Despite the damage to his robotic body and the weariness he felt after the nights activity, the Ghost Rider looked down at the huddled form he held and thought it was all worth it.
Then the chunk of flying concrete struck him right between the shoulder blades, while a second one creased his metal skull and he blacked out before he and his young passenger hit the ground, seven stories down…
# # # # # # # # # #
He awoke to the hum of machinery and the wonder that he wasn’t dead or a twisted hunk of burnt machinery. A moment of concentration and effort and he was able to slowly sit up.
He was stripped to the waist and had numerous wires and probes attached to his torso. He blinked and held up his injured hand, pleased to discover he now had all five fingers back.
“Good morning,” Blaze said, walking into his field of vision. A clipboard hovered in front of her and she ticked off several things with a finger, before looking up at Ghost Rider.
“What happened?” He asked.
“Well, we have been able to completely re-assess the structural stress points of your body.” She nodded, the corner going up in the briefest of smiles.
“The Droom boy…?” He asked, tentatively, while bracing himself for the worst possible news.
“Alive and well,” She replied. “Though, in need of both a bit of physical and emotional therapy. We got him to a med center.”
“We? What happened? I fully expected to find myself back in my father’s realm…”
“Yes, we really need to talk about that at a later date,” Blaze said, looking with concern at the demonic cyborg. “But, no, you were in rough shape. If your friend hadn’t arrived when he did…”
“My friend…?” Ghost Rider muttered, looking around the room.
“Aye, that would be me,” A man said, stepping up to the diagnostic bench.
He was well over six feet tall, with broad, muscular shoulders, chest and arms and legs like tree-trunks.
He was clad in a short leather, green and orange kilt with a chest strap. His hair and beard were streaked with grey, but he still had a face full of boyish enthusiasm and love for life.
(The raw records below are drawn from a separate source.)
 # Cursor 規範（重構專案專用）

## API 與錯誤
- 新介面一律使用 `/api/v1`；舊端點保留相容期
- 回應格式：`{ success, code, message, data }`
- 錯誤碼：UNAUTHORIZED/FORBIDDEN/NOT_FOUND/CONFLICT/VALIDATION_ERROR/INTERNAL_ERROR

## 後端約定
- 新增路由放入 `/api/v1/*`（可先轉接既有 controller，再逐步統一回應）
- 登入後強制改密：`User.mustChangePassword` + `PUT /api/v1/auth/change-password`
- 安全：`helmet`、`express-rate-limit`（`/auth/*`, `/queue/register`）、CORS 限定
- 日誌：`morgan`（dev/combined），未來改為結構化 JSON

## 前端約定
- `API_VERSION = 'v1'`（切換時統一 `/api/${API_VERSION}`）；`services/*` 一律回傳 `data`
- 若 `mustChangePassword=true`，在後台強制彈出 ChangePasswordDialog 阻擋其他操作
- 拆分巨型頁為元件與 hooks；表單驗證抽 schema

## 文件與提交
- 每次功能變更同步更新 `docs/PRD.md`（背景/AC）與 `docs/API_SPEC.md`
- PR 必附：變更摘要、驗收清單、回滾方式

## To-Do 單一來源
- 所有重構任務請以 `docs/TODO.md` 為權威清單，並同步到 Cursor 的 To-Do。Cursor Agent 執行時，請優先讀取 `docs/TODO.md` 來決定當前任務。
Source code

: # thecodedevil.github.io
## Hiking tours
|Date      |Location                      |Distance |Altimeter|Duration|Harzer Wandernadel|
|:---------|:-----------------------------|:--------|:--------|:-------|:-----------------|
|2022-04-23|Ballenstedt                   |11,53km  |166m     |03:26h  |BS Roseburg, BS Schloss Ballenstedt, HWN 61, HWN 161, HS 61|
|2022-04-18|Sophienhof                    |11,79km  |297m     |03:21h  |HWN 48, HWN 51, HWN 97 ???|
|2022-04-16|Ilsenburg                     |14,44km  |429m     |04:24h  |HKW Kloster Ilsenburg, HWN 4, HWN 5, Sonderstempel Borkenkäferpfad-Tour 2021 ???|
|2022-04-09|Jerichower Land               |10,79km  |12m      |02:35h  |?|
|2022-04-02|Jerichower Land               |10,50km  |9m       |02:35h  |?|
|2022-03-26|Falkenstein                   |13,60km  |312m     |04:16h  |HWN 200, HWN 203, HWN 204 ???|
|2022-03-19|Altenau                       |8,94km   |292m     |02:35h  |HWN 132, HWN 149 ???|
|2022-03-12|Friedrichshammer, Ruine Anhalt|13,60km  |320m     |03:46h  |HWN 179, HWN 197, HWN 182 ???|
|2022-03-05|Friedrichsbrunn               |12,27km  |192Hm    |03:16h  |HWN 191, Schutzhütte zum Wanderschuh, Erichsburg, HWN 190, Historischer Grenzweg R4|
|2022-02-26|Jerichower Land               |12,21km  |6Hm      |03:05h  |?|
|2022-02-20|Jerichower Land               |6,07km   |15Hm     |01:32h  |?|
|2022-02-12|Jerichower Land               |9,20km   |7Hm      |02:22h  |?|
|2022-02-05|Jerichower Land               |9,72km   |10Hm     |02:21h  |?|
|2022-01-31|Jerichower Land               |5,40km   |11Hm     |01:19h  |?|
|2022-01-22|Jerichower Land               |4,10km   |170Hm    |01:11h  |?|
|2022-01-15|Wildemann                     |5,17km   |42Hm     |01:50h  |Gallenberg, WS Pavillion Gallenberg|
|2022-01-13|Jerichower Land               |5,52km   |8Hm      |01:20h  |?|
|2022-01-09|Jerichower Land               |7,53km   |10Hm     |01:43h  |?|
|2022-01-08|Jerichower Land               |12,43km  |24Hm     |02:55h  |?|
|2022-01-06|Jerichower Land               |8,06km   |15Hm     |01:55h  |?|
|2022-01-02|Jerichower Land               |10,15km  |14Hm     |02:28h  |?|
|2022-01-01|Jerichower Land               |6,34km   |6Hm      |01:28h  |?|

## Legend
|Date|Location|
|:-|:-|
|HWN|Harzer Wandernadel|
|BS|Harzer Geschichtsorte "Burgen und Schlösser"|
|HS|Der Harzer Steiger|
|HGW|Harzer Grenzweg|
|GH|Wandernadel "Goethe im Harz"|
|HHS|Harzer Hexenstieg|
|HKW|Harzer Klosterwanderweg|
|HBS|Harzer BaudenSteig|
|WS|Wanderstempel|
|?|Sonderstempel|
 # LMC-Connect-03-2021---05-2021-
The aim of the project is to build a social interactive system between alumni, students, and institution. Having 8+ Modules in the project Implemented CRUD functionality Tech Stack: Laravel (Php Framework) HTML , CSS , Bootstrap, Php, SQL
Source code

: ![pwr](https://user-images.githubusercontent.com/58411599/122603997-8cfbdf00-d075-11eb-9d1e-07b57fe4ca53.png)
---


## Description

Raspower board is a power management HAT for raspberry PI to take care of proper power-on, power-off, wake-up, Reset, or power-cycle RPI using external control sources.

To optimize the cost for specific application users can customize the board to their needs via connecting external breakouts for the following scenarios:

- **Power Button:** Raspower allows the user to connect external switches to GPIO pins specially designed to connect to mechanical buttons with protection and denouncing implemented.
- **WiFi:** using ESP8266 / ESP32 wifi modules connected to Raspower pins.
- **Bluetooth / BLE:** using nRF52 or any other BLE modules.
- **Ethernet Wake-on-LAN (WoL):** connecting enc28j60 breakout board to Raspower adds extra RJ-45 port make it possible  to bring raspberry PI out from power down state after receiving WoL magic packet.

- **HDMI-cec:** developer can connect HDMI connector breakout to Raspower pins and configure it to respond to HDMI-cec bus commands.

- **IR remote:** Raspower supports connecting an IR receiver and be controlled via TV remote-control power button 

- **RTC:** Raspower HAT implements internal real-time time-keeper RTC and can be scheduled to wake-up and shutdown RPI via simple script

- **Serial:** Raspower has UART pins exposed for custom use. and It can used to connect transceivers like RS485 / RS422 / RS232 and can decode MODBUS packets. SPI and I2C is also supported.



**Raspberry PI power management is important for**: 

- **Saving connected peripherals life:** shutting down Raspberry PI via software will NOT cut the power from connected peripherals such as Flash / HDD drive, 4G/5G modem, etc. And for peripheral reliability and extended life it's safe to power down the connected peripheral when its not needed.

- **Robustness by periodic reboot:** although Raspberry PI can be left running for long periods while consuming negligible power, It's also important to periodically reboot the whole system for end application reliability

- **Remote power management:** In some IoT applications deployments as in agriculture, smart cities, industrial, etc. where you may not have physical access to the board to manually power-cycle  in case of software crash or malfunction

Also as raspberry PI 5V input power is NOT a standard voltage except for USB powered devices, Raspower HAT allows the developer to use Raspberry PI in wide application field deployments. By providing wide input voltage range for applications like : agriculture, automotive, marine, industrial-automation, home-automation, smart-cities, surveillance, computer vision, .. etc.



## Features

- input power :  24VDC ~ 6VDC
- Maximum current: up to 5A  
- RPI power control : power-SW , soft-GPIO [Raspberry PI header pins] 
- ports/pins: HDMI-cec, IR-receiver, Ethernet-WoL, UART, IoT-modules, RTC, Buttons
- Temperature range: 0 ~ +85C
“Greetings, demon,” Hercules, the prince of power said. “I am glad I could aid you and now hope you will return the favor.”
To be continued…?
Author’s note: So, along with all the set up and world building, you get to find out what happened to that demon baby from Barry Reese’s run and hint at Champions M3K!
Yes, there were lots annoying ‘Oh, I’m a clever writer!’ hints to other stories that may or may not ever get mentioned again.
I didn’t want this to be just a one shot, but instead wanted it to feel like you’d just found a random issue of Ghost Ride M3K in a back issue box and decided to give it a try.
It was fun and challenging to create a new Ghost Rider and a little corner of the world for him to play in.
And yes, I do have a line up and a story idea for the M3K Champions that I would like to inflict on you guys someday.